__Directions for this task__:
Copy every line from the records below that holds the word "getter".

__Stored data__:
======
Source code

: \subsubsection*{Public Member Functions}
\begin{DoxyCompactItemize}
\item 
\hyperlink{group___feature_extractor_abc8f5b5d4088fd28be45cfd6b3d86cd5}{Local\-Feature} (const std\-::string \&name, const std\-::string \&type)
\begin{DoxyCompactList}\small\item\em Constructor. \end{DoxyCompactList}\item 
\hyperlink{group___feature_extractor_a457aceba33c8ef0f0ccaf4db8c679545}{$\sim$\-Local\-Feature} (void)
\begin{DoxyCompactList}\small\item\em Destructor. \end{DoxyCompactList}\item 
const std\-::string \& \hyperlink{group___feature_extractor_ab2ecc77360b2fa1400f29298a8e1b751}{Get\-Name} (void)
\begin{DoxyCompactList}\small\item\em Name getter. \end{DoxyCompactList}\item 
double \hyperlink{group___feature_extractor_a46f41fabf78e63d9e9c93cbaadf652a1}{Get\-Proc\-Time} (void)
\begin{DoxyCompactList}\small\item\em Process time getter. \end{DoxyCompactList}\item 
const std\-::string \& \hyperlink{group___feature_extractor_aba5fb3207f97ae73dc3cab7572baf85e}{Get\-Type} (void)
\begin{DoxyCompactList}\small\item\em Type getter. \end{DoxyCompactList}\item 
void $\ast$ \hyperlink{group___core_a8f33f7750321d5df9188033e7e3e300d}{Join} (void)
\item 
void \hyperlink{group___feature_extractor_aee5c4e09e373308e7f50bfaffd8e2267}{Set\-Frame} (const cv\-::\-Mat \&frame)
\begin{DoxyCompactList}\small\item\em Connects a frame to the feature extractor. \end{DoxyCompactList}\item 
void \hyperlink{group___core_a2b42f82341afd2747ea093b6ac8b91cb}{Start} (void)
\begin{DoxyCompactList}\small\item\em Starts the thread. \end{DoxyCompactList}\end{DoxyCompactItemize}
======
__Task response__:
\begin{DoxyCompactList}\small\item\em Name getter. \end{DoxyCompactList}\item 
\begin{DoxyCompactList}\small\item\em Process time getter. \end{DoxyCompactList}\item 
\begin{DoxyCompactList}\small\item\em Type getter. \end{DoxyCompactList}\item 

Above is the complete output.